[Assignment]: The reply must repeat the listing below exactly and carry none of its pictures.
--- Input material Enclosed Below ---
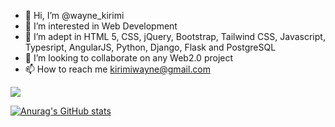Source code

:- 👋 Hi, I’m @wayne_kirimi
- 👀 I’m interested in Web Development
- 🌱 I’m adept in HTML 5, CSS, jQuery, Bootstrap, Tailwind CSS, Javascript, Typesript, AngularJS, Python, Django, Flask and PostgreSQL
- 💞️ I’m looking to collaborate on any Web2.0 project
- 📫 How to reach me kirimiwayne@gmail.com

![](https://komarev.com/ghpvc/?username=waynemorphic)

[![Anurag's GitHub stats](https://github-readme-stats.vercel.app/api?username=waynemorphic&show_icons=true&theme=merko)](https://github.com/anuraghazra/github-readme-stats)
<!---
waynemorphic/waynemorphic is a ✨ special ✨ repository because its `README.md` (this file) appears on your GitHub profile.
You can click the Preview link to take a look at your changes.
--->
--- End of Enclosed Input material ---
[Output for this task]:
Source code

:- 👋 Hi, I’m @wayne_kirimi
- 👀 I’m interested in Web Development
- 🌱 I’m adept in HTML 5, CSS, jQuery, Bootstrap, Tailwind CSS, Javascript, Typesript, AngularJS, Python, Django, Flask and PostgreSQL
- 💞️ I’m looking to collaborate on any Web2.0 project
- 📫 How to reach me kirimiwayne@gmail.com

![](https://komarev.com/ghpvc/?username=waynemorphic)

[![Anurag's GitHub stats](https://github-readme-stats.vercel.app/api?username=waynemorphic&show_icons=true&theme=merko)](https://github.com/anuraghazra/github-readme-stats)
<!---
waynemorphic/waynemorphic is a ✨ special ✨ repository because its `README.md` (this file) appears on your GitHub profile.
You can click the Preview link to take a look at your changes.
--->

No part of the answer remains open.